Start of SUPPLIED MATERIAL

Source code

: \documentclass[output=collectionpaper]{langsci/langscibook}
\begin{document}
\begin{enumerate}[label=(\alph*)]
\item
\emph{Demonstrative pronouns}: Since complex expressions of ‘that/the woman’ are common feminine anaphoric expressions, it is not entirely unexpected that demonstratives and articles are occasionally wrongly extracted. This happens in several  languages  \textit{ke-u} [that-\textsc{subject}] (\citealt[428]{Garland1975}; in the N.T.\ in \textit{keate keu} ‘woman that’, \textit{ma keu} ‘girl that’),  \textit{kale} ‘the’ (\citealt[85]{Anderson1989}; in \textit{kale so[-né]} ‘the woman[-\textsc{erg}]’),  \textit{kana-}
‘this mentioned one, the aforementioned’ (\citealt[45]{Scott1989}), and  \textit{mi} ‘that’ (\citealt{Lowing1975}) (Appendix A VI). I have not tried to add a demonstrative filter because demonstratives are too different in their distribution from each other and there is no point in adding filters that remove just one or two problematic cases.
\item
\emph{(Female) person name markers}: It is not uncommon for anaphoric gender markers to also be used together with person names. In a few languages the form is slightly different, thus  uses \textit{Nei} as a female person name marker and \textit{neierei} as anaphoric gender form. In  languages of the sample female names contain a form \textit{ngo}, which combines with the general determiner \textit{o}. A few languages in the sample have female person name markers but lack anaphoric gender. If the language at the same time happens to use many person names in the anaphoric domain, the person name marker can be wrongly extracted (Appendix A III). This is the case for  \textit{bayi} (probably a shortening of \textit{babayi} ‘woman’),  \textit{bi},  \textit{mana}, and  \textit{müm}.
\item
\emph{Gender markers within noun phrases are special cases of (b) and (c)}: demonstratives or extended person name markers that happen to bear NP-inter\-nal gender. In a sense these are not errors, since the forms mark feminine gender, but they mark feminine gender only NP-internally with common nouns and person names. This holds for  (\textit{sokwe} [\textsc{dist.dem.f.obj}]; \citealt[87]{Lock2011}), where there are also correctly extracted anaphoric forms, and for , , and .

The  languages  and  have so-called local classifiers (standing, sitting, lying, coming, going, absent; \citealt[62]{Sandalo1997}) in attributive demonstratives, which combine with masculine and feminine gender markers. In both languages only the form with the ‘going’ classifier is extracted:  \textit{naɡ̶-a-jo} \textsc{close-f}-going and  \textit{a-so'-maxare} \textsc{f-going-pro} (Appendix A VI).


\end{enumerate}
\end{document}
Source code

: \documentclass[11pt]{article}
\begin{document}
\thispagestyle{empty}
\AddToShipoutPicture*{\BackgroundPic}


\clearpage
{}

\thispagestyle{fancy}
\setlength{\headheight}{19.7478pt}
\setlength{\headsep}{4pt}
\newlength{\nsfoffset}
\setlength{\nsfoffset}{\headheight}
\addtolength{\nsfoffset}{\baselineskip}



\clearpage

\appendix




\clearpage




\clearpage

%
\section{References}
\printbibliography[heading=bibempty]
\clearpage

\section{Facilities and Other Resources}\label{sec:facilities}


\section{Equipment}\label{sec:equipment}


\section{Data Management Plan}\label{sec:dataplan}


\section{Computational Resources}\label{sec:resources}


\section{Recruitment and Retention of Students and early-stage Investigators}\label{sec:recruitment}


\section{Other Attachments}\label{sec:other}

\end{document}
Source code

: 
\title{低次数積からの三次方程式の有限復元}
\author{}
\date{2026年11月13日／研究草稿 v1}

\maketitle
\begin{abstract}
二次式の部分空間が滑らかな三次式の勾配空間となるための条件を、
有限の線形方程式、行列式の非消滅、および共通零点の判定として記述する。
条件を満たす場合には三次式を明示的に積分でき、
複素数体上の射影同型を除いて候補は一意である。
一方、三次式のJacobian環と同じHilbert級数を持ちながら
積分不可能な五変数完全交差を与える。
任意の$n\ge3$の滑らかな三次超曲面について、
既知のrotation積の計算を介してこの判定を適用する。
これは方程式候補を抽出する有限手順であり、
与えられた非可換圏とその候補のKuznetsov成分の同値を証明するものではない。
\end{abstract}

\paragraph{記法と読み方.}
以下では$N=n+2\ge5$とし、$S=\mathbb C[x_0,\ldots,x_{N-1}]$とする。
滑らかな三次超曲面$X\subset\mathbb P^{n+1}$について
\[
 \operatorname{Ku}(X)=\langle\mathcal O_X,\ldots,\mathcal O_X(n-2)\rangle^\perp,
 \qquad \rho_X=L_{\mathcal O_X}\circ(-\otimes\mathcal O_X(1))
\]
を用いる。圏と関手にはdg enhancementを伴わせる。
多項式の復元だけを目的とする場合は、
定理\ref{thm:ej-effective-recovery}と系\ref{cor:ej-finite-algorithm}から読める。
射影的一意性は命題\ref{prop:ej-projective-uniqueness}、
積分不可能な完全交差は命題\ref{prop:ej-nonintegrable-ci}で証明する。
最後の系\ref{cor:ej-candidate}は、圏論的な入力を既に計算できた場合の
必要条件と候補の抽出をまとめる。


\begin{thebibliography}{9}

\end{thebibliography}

End of SUPPLIED MATERIAL

* [WHAT TO DO]: Please return the records above exactly as they are written.

* [OUTPUT BELOW]:
Source code

: \documentclass[output=collectionpaper]{langsci/langscibook}
\begin{document}
\begin{enumerate}[label=(\alph*)]
\item
\emph{Demonstrative pronouns}: Since complex expressions of ‘that/the woman’ are common feminine anaphoric expressions, it is not entirely unexpected that demonstratives and articles are occasionally wrongly extracted. This happens in several  languages  \textit{ke-u} [that-\textsc{subject}] (\citealt[428]{Garland1975}; in the N.T.\ in \textit{keate keu} ‘woman that’, \textit{ma keu} ‘girl that’),  \textit{kale} ‘the’ (\citealt[85]{Anderson1989}; in \textit{kale so[-né]} ‘the woman[-\textsc{erg}]’),  \textit{kana-}
‘this mentioned one, the aforementioned’ (\citealt[45]{Scott1989}), and  \textit{mi} ‘that’ (\citealt{Lowing1975}) (Appendix A VI). I have not tried to add a demonstrative filter because demonstratives are too different in their distribution from each other and there is no point in adding filters that remove just one or two problematic cases.
\item
\emph{(Female) person name markers}: It is not uncommon for anaphoric gender markers to also be used together with person names. In a few languages the form is slightly different, thus  uses \textit{Nei} as a female person name marker and \textit{neierei} as anaphoric gender form. In  languages of the sample female names contain a form \textit{ngo}, which combines with the general determiner \textit{o}. A few languages in the sample have female person name markers but lack anaphoric gender. If the language at the same time happens to use many person names in the anaphoric domain, the person name marker can be wrongly extracted (Appendix A III). This is the case for  \textit{bayi} (probably a shortening of \textit{babayi} ‘woman’),  \textit{bi},  \textit{mana}, and  \textit{müm}.
\item
\emph{Gender markers within noun phrases are special cases of (b) and (c)}: demonstratives or extended person name markers that happen to bear NP-inter\-nal gender. In a sense these are not errors, since the forms mark feminine gender, but they mark feminine gender only NP-internally with common nouns and person names. This holds for  (\textit{sokwe} [\textsc{dist.dem.f.obj}]; \citealt[87]{Lock2011}), where there are also correctly extracted anaphoric forms, and for , , and .

The  languages  and  have so-called local classifiers (standing, sitting, lying, coming, going, absent; \citealt[62]{Sandalo1997}) in attributive demonstratives, which combine with masculine and feminine gender markers. In both languages only the form with the ‘going’ classifier is extracted:  \textit{naɡ̶-a-jo} \textsc{close-f}-going and  \textit{a-so'-maxare} \textsc{f-going-pro} (Appendix A VI).


\end{enumerate}
\end{document}
Source code

: \documentclass[11pt]{article}
\begin{document}
\thispagestyle{empty}
\AddToShipoutPicture*{\BackgroundPic}


\clearpage
{}

\thispagestyle{fancy}
\setlength{\headheight}{19.7478pt}
\setlength{\headsep}{4pt}
\newlength{\nsfoffset}
\setlength{\nsfoffset}{\headheight}
\addtolength{\nsfoffset}{\baselineskip}



\clearpage

\appendix




\clearpage




\clearpage

%
\section{References}
\printbibliography[heading=bibempty]
\clearpage

\section{Facilities and Other Resources}\label{sec:facilities}


\section{Equipment}\label{sec:equipment}


\section{Data Management Plan}\label{sec:dataplan}


\section{Computational Resources}\label{sec:resources}


\section{Recruitment and Retention of Students and early-stage Investigators}\label{sec:recruitment}


\section{Other Attachments}\label{sec:other}

\end{document}
Source code

: 
\title{低次数積からの三次方程式の有限復元}
\author{}
\date{2026年11月13日／研究草稿 v1}

\maketitle
\begin{abstract}
二次式の部分空間が滑らかな三次式の勾配空間となるための条件を、
有限の線形方程式、行列式の非消滅、および共通零点の判定として記述する。
条件を満たす場合には三次式を明示的に積分でき、
複素数体上の射影同型を除いて候補は一意である。
一方、三次式のJacobian環と同じHilbert級数を持ちながら
積分不可能な五変数完全交差を与える。
任意の$n\ge3$の滑らかな三次超曲面について、
既知のrotation積の計算を介してこの判定を適用する。
これは方程式候補を抽出する有限手順であり、
与えられた非可換圏とその候補のKuznetsov成分の同値を証明するものではない。
\end{abstract}

\paragraph{記法と読み方.}
以下では$N=n+2\ge5$とし、$S=\mathbb C[x_0,\ldots,x_{N-1}]$とする。
滑らかな三次超曲面$X\subset\mathbb P^{n+1}$について
\[
 \operatorname{Ku}(X)=\langle\mathcal O_X,\ldots,\mathcal O_X(n-2)\rangle^\perp,
 \qquad \rho_X=L_{\mathcal O_X}\circ(-\otimes\mathcal O_X(1))
\]
を用いる。圏と関手にはdg enhancementを伴わせる。
多項式の復元だけを目的とする場合は、
定理\ref{thm:ej-effective-recovery}と系\ref{cor:ej-finite-algorithm}から読める。
射影的一意性は命題\ref{prop:ej-projective-uniqueness}、
積分不可能な完全交差は命題\ref{prop:ej-nonintegrable-ci}で証明する。
最後の系\ref{cor:ej-candidate}は、圏論的な入力を既に計算できた場合の
必要条件と候補の抽出をまとめる。


\begin{thebibliography}{9}

\end{thebibliography}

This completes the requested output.